The outsider’s perspective doesn’t just have to come from beyond the organisation, however. Individuals within it can play their part too – particularly coming into a new role or unfamiliar region. Torvald was thus able to act as a “naïve challenger” when he landed in Brazil to run a newly acquired business. “It’s not about coming in and being disruptive for disruption’s sake. You need to be culturally sensitive in the way you question and challenge what you see. It’s no good just to say ‘I have a great idea’ – you have to be able to make it happen, which means motivating teams to buy into your vision and go with you. That takes the ability to communicate, to persuade and to mobilise people and resources. It’s a very complicated combination of innate skills, behaviours and values that can’t just be taught in a training programme.”

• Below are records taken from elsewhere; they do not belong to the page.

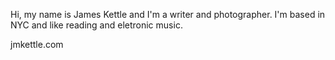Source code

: Hi, my name is James Kettle and I'm a writer and photographer. 
I'm based in NYC and like reading and eletronic music. 

jmkettle.com
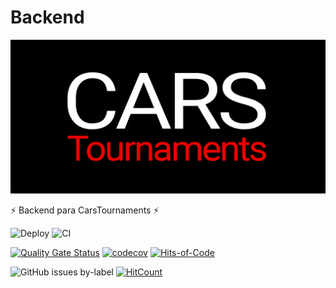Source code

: # Backend

![CarsTournaments](../images/banner.png)

⚡️ Backend para CarsTournaments ⚡️


![Deploy](https://github.com/carsTournaments/backend/actions/workflows/deploy.yml/badge.svg) ![CI](https://github.com/carsTournaments/backend/actions/workflows/ci.yml/badge.svg)

[![Quality Gate Status](https://sonarcloud.io/api/project\_badges/measure?project=carsTournaments\_backend\&metric=alert\_status)](https://sonarcloud.io/summary/new\_code?id=carsTournaments\_backend) [![codecov](https://codecov.io/gh/carsTournaments/backend/branch/master/graph/badge.svg?token=A738EDBZ4N)](https://codecov.io/gh/carsTournaments/backend) [![Hits-of-Code](https://hitsofcode.com/github/carstournaments/backend?branch=master)](https://hitsofcode.com/github/carstournaments/backend/view?branch=master)

![GitHub issues by-label](https://img.shields.io/github/issues/carstournaments/backend/bug?label=Bugs\&style=plastic) [![HitCount](https://hits.dwyl.com/carsTournaments/backend.svg?style=flat)](http://hits.dwyl.com/carsTournaments/backend)



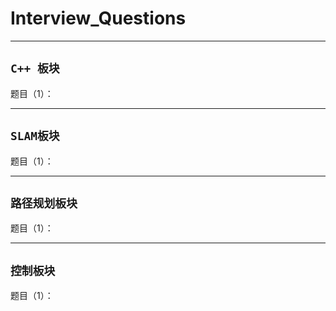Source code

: # Interview_Questions

***********************************************************
`C++ 板块`
------- 
题目（1）：



**********************************************************
`SLAM板块`
------- 
题目（1）：




**********************************************************
`路径规划板块`
------- 

题目（1）：





**********************************************************
`控制板块`
------- 
题目（1）：


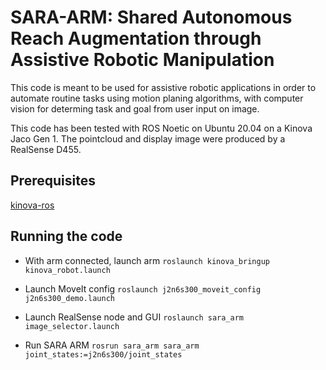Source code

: # SARA-ARM: Shared Autonomous Reach Augmentation through Assistive Robotic Manipulation

This code is meant to be used for assistive robotic applications in order to automate routine tasks using motion planing algorithms, with computer vision for determing task and goal from user input on image.

This code has been tested with ROS Noetic on Ubuntu 20.04 on a Kinova Jaco Gen 1.  The pointcloud and display image were produced by a RealSense D455.

## Prerequisites

[kinova-ros](https://github.com/Kinovarobotics/kinova-ros/tree/noetic-devel)

## Running the code

- With arm connected, launch arm
`roslaunch kinova_bringup kinova_robot.launch`

- Launch MoveIt config
`roslaunch j2n6s300_moveit_config j2n6s300_demo.launch`

- Launch RealSense node and GUI
`roslaunch sara_arm image_selector.launch`

- Run SARA ARM 
`rosrun sara_arm sara_arm joint_states:=j2n6s300/joint_states`

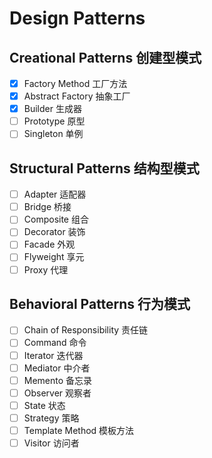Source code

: # Design Patterns

## Creational Patterns 创建型模式

- [x] Factory Method 工厂方法
- [x] Abstract Factory 抽象工厂
- [x] Builder 生成器
- [ ] Prototype 原型
- [ ] Singleton 单例

## Structural Patterns 结构型模式

- [ ] Adapter 适配器
- [ ] Bridge 桥接
- [ ] Composite 组合
- [ ] Decorator 装饰
- [ ] Facade 外观
- [ ] Flyweight 享元
- [ ] Proxy 代理

## Behavioral Patterns 行为模式

- [ ] Chain of Responsibility 责任链
- [ ] Command 命令
- [ ] Iterator 迭代器
- [ ] Mediator 中介者
- [ ] Memento 备忘录
- [ ] Observer 观察者
- [ ] State 状态
- [ ] Strategy 策略
- [ ] Template Method 模板方法
- [ ] Visitor 访问者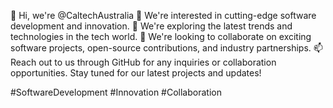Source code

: 👋 Hi, we're @CaltechAustralia
👀 We're interested in cutting-edge software development and innovation.
🌱 We're exploring the latest trends and technologies in the tech world.
💞️ We're looking to collaborate on exciting software projects, open-source contributions, and industry partnerships.
📫 Reach out to us through GitHub for any inquiries or collaboration opportunities.
Stay tuned for our latest projects and updates!

#SoftwareDevelopment #Innovation #Collaboration


<!---
CaltechAustralia/CaltechAustralia is a ✨ special ✨ repository because its `README.md` (this file) appears on your GitHub profile.
You can click the Preview link to take a look at your changes.
--->
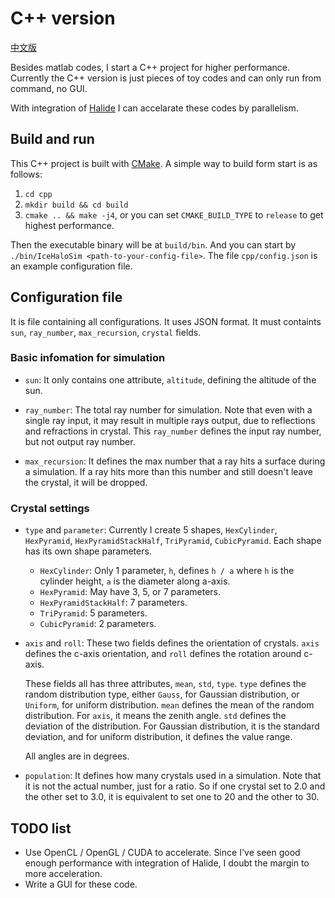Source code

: # C++ version

[中文版](README_zh.md)

Besides matlab codes, I start a C++ project for higher performance. Currently the C++ version is just 
pieces of toy codes and can only run from command, no GUI.

With integration of [Halide](http://halide-lang.org/) I can accelarate these codes by parallelism.

## Build and run

This C++ project is built with [CMake](https://cmake.org/). A simple way to build form start is as follows:

1. `cd cpp`
2. `mkdir build && cd build`
3. `cmake .. && make -j4`, or you can set `CMAKE_BUILD_TYPE` to `release` to get highest performance.

Then the executable binary will be at `build/bin`. And you can start by 
`./bin/IceHaloSim <path-to-your-config-file>`. The file `cpp/config.json` is an example configuration file.

## Configuration file

It is file containing all configurations. It uses JSON format. It must containts `sun`, `ray_number`,
`max_recursion`, `crystal` fields.

### Basic infomation for simulation

* `sun`:
It only contains one attribute, `altitude`, defining the altitude of the sun.

* `ray_number`:
The total ray number for simulation. Note that even with a single ray input, it may result in multiple
rays output, due to reflections and refractions in crystal. This `ray_number` defines the input ray number,
but not output ray number.

* `max_recursion`:
It defines the max number that a ray hits a surface during a simulation. If a ray hits more than this number
and still doesn't leave the crystal, it will be dropped.

### Crystal settings

* `type` and `parameter`:
Currently I create 5 shapes, `HexCylinder`, `HexPyramid`, `HexPyramidStackHalf`, `TriPyramid`, `CubicPyramid`.
Each shape has its own shape parameters.

  * `HexCylinder`:
  Only 1 parameter, `h`, defines `h / a` where `h` is the cylinder height, `a` is the diameter along
a-axis.
  * `HexPyramid`:
  May have 3, 5, or 7 parameters.
  * `HexPyramidStackHalf`:
  7 parameters.
  * `TriPyramid`:
  5 parameters.
  * `CubicPyramid`:
  2 parameters.

* `axis` and `roll`:
These two fields defines the orientation of crystals. `axis` defines the c-axis orientation, and `roll`
defines the rotation around c-axis.

  These fields all has three attributes, `mean`, `std`, `type`. `type` defines the random distribution
type, either `Gauss`, for Gaussian distribution, or `Uniform`, for uniform distribution. `mean` defines
the mean of the random distribution. For `axis`, it means the zenith angle. 
`std` defines the deviation of the distribution. For Gaussian distribution,
it is the standard deviation, and for uniform distribution, it defines the value range.

  All angles are in degrees.

* `population`:
It defines how many crystals used in a simulation. Note that it is not the actual number, just for a
ratio. So if one crystal set to 2.0 and the other set to 3.0, it is equivalent to set one to 20 and
the other to 30.

## TODO list

* Use OpenCL / OpenGL / CUDA to accelerate. Since I've seen good enough performance with integration of
  Halide, I doubt the margin to more acceleration.
* Write a GUI for these code.
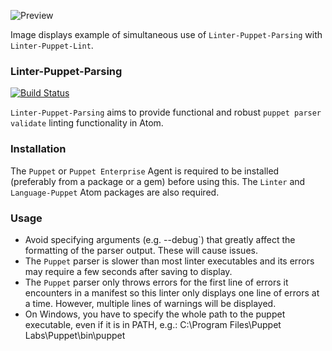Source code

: ![Preview](https://raw.githubusercontent.com/mschuchard/linter-puppet-parsing/master/linter_puppet_parsing.png)

Image displays example of simultaneous use of `Linter-Puppet-Parsing` with `Linter-Puppet-Lint`.

### Linter-Puppet-Parsing
[![Build Status](https://travis-ci.org/mschuchard/linter-puppet-parsing.svg?branch=master)](https://travis-ci.org/mschuchard/linter-puppet-parsing)

`Linter-Puppet-Parsing` aims to provide functional and robust `puppet parser validate` linting functionality in Atom.

### Installation
The `Puppet` or `Puppet Enterprise` Agent is required to be installed (preferably from a package or a gem) before using this. The `Linter` and `Language-Puppet` Atom packages are also required.

### Usage
- Avoid specifying arguments (e.g. --debug`) that greatly affect the formatting of the parser output.  These will cause issues.
- The `Puppet` parser is slower than most linter executables and its errors may require a few seconds after saving to display.
- The `Puppet` parser only throws errors for the first line of errors it encounters in a manifest so this linter only displays one line of errors at a time. However, multiple lines of warnings will be displayed.
- On Windows, you have to specify the whole path to the puppet executable, even if it is in PATH, e.g.: C:\Program Files\Puppet Labs\Puppet\bin\puppet
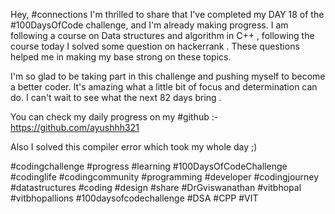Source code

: Hey, #connections I'm thrilled to share that I've completed my DAY 18 of the #100DaysOfCode challenge, and I'm already making progress. I am following a course on Data structures and algorithm in C++ , following the course today I solved some question on hackerrank . These questions helped me in making my base strong on these topics. 

I'm so glad to be taking part in this challenge and pushing myself to become a better coder. It's amazing what a little bit of focus and determination can do. I can't wait to see what the next 82 days bring .

You can check my daily progress on my #github :- https://github.com/ayushhh321

Also I solved this compiler error which took my whole day ;)

#codingchallenge #progress #learning #100DaysOfCodeChallenge #codinglife #codingcommunity #programming #developer #codingjourney #datastructures #coding #design #share #DrGviswanathan #vitbhopal #vitbhopallions #100daysofcodechallenge
#DSA #CPP #VIT
    






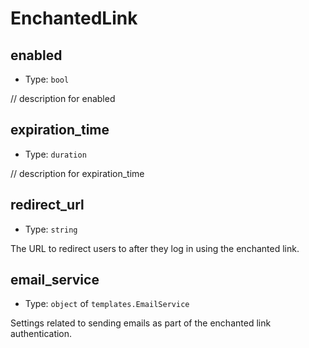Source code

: 
EnchantedLink
=============



enabled
-------

- Type: `bool` 

// description for enabled



expiration_time
---------------

- Type: `duration` 

// description for expiration_time



redirect_url
------------

- Type: `string` 

The URL to redirect users to after they log in using the enchanted link.



email_service
-------------

- Type: `object` of `templates.EmailService` 

Settings related to sending emails as part of the enchanted link authentication.
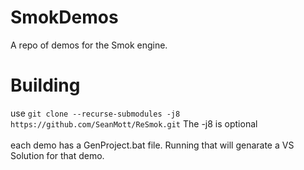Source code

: # SmokDemos
A repo of demos for the Smok engine.

# Building
use `git clone --recurse-submodules -j8 https://github.com/SeanMott/ReSmok.git` The -j8 is optional <br>
<br>
each demo has a GenProject.bat file. Running that will genarate a VS Solution for that demo.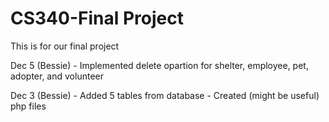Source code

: # CS340-Final Project
This is for our final project


Dec 5 (Bessie)
    - Implemented delete opartion for shelter, employee, pet, adopter, and volunteer

Dec 3 (Bessie)
    - Added 5 tables from database
    - Created (might be useful) php files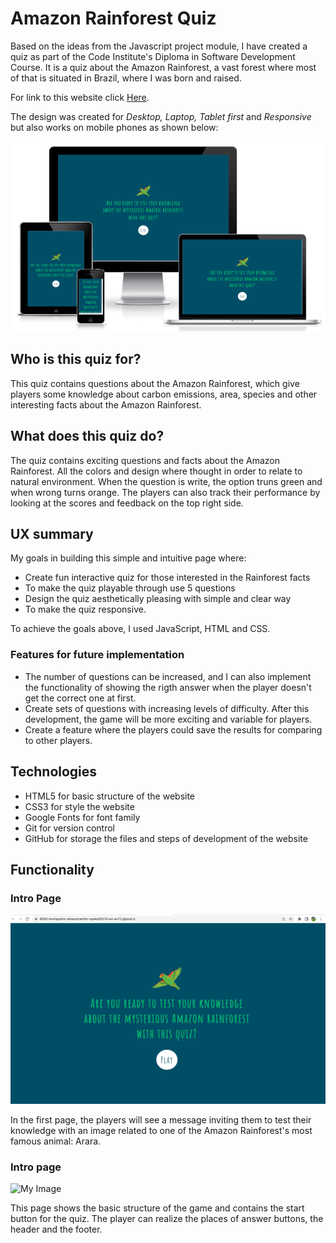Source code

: # Amazon Rainforest Quiz

Based on the ideas from the Javascript project module, I have created a quiz as part of the Code Institute's Diploma in Software Development Course. It is a quiz about the Amazon Rainforest, a vast forest where most of that is situated in Brazil, where I was born and raised.

For link to this website click [Here](https://muniquemc.github.io/amazon-rainforest-quiz/).

The design was created for *Desktop, Laptop, Tablet first* and *Responsive* but also works on mobile phones as shown below:

![MyImage](/assets/images/am-i-responsive-quiz.png)

## Who is this quiz for?

This quiz contains questions about the Amazon Rainforest, which give players some knowledge about carbon emissions, area, species and other interesting facts about the Amazon Rainforest.

## What does this quiz do?

The quiz contains exciting questions and facts about the Amazon Rainforest. All the colors and design where thought in order to relate to natural environment. When the question is write, the option truns green and when wrong turns orange. The players can also track their performance by looking at the scores and feedback on the top right side.

## UX summary

My goals in building this simple and intuitive page where:

* Create fun interactive quiz for those interested in the Rainforest facts
* To make the quiz playable through use 5 questions
* Design the quiz aesthetically pleasing with simple and clear way
* To make the quiz responsive.

To achieve the goals above, I used JavaScript, HTML and CSS.

### Features for future implementation

* The number of questions can be increased, and I can also implement the functionality of showing the rigth answer when the player doesn't get the correct one at first.
* Create sets of questions with increasing levels of difficulty. After this development, the game will be more exciting and variable for players.
* Create a feature where the players could save the results for comparing to other players.

## Technologies

- HTML5 for basic structure of the website
- CSS3 for style the website
- Google Fonts for font family
- Git for version control
- GitHub for storage the files and steps of development of the website

## Functionality

### Intro Page

![My Image](/assets/images/first-page-quiz.png)

In the first page, the players will see a message inviting them to test their knowledge with an image related to one of the Amazon Rainforest's most famous animal: Arara. 

### Intro page

![My Image]()

This page shows the basic structure of the game and contains the start button for the quiz. The player can realize the places of answer buttons, the header and the footer.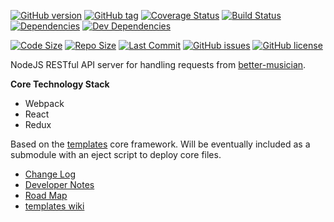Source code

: [![GitHub version](https://badge.fury.io/gh/njhoffman%2Fbetter-musician.svg)](https://github.com/njhoffman/better-musician/releases)
[![GitHub tag](https://img.shields.io/github/tag/njhoffman/better-musician.svg)](https://github.com/njhoffman/better-musician)
[![Coverage Status](https://coveralls.io/repos/github/njhoffman/better-musician/badge.svg?branch=master)](https://coveralls.io/github/njhoffman/better-musician?branch=master)
[![Build Status](https://travis-ci.org/njhoffman/better-musician.svg?branch=master)](https://travis-ci.org/njhoffman/better-musician)
[![Dependencies](https://img.shields.io/david/njhoffman/better-musician.svg)](https://github.com/njhoffman/better-musician)
[![Dev Dependencies](https://img.shields.io/david/dev/njhoffman/better-musician.svg)](https://github.com/njhoffman/better-musician)

[![Code Size](https://img.shields.io/github/languages/code-size/badges/shields.svg)]([![](https://img.shields.io/librariesio/github/phoenixframework/phoenix.svg)](https://github.com/njhoffman/better-musician))
[![Repo Size](https://img.shields.io/github/repo-size/badges/shields.svg)](https://github.com/njhoffman/better-musician)
[![Last Commit](https://img.shields.io/github/last-commit/google/skia.svg)](https://github.com/njhoffman/better-musician)
[![GitHub issues](https://img.shields.io/github/issues/njhoffman/better-musician.svg)](https://github.com/njhoffman/better-musician/issues)
[![GitHub license](https://img.shields.io/github/license/njhoffman/better-musician.svg)](https://github.com/njhoffman/better-musician/blob/master/LICENSE)

<!---
TODO: Add badges for Uptime robot status, code climate maintainability, technical debt
-->

NodeJS RESTful API server for handling requests from [better-musician](https://github.com/njhoffman/better-musician).

**Core Technology Stack**
* Webpack
* React
* Redux

Based on the [templates](https://github.com/njhoffman/templates-client) core framework. Will be eventually included as a submodule with an eject script to deploy core files.

* [Change Log](https://github.com/njhoffman/better-musician/CHANGELOG.md)
* [Developer Notes](https://github.com/njhoffman/better-musician/docs/NOTES.md)
* [Road Map](https://github.com/njhoffman/better-musician/docs/ROADMAP.md)
* [templates wiki](https://github.com/njhoffman/templates/wiki)
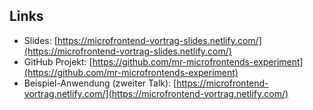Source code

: ## Links

- Slides: [https://microfrontend-vortrag-slides.netlify.com/](https://microfrontend-vortrag-slides.netlify.com/)
- GitHub Projekt: [https://github.com/mr-microfrontends-experiment](https://github.com/mr-microfrontends-experiment)
- Beispiel-Anwendung (zweiter Talk): [https://microfrontend-vortrag.netlify.com/](https://microfrontend-vortrag.netlify.com/)
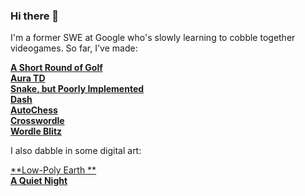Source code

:### Hi there 👋

I'm a former SWE at Google who's slowly learning to cobble together videogames. So far, I've made:

[**A Short Round of Golf**](https://karpierz.itch.io/a-short-round-of-golf)  
[**Aura TD**](https://karpierz.itch.io/aura-td)  
[**Snake, but Poorly Implemented**](https://karpierz.itch.io/snake-but-poorly-implemented)  
[**Dash**](https://karpierz.itch.io/dash)  
[**AutoChess**](https://karpierz.itch.io/actually-autochess)  
[**Crosswordle**](https://magikarpierz.com/games/crosswordle.html)  
[**Wordle Blitz**](https://magikarpierz.com/games/wordle-blitz.html)  

I also dabble in some digital art:

[**Low-Poly Earth **](https://karpierz.itch.io/diorama-simplified-earth)  
[**A Quiet Night**](https://karpierz.itch.io/diorama-a-quiet-night)

<!--
**admiral-akk/admiral-akk** is a ✨ _special_ ✨ repository because its `README.md` (this file) appears on your GitHub profile.

Here are some ideas to get you started:

- 🔭 I’m currently working on ...
- 🌱 I’m currently learning ...
- 👯 I’m looking to collaborate on ...
- 🤔 I’m looking for help with ...
- 💬 Ask me about ...
- 📫 How to reach me: ...
- 😄 Pronouns: ...
- ⚡ Fun fact: ...
-->
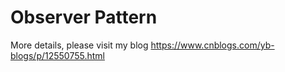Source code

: # Observer Pattern

More details, please visit my blog <https://www.cnblogs.com/yb-blogs/p/12550755.html>
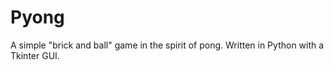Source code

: # Pyong

A simple "brick and ball" game in the spirit of pong. Written in Python with a Tkinter GUI.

Why do entrepreneurs need a certain mindset?

As difficult and as complex as it may be to develop, and whether it comes from inside or outside an organisation, Torvald sees the entrepreneurial mindset, and its challenge to traditional corporate hierarchies, as critical for their survival.

“There can be so much baggage and history in large organisations that they are slow to adapt and react. Look at the classic retailers: in the early days, they saw digital as just another store to be managed in the same way. That’s why so many of their digital offers are so poor and struggling to compete with entrepreneurial brands that have been single-minded in their digital focus. If large businesses don’t keep moving, if they don’t innovate, they die. But with absolute focus, clarity of vision and if they structure their organisation in a way that allows them to manage entrepreneurial drive and innovation, they will continue to thrive.”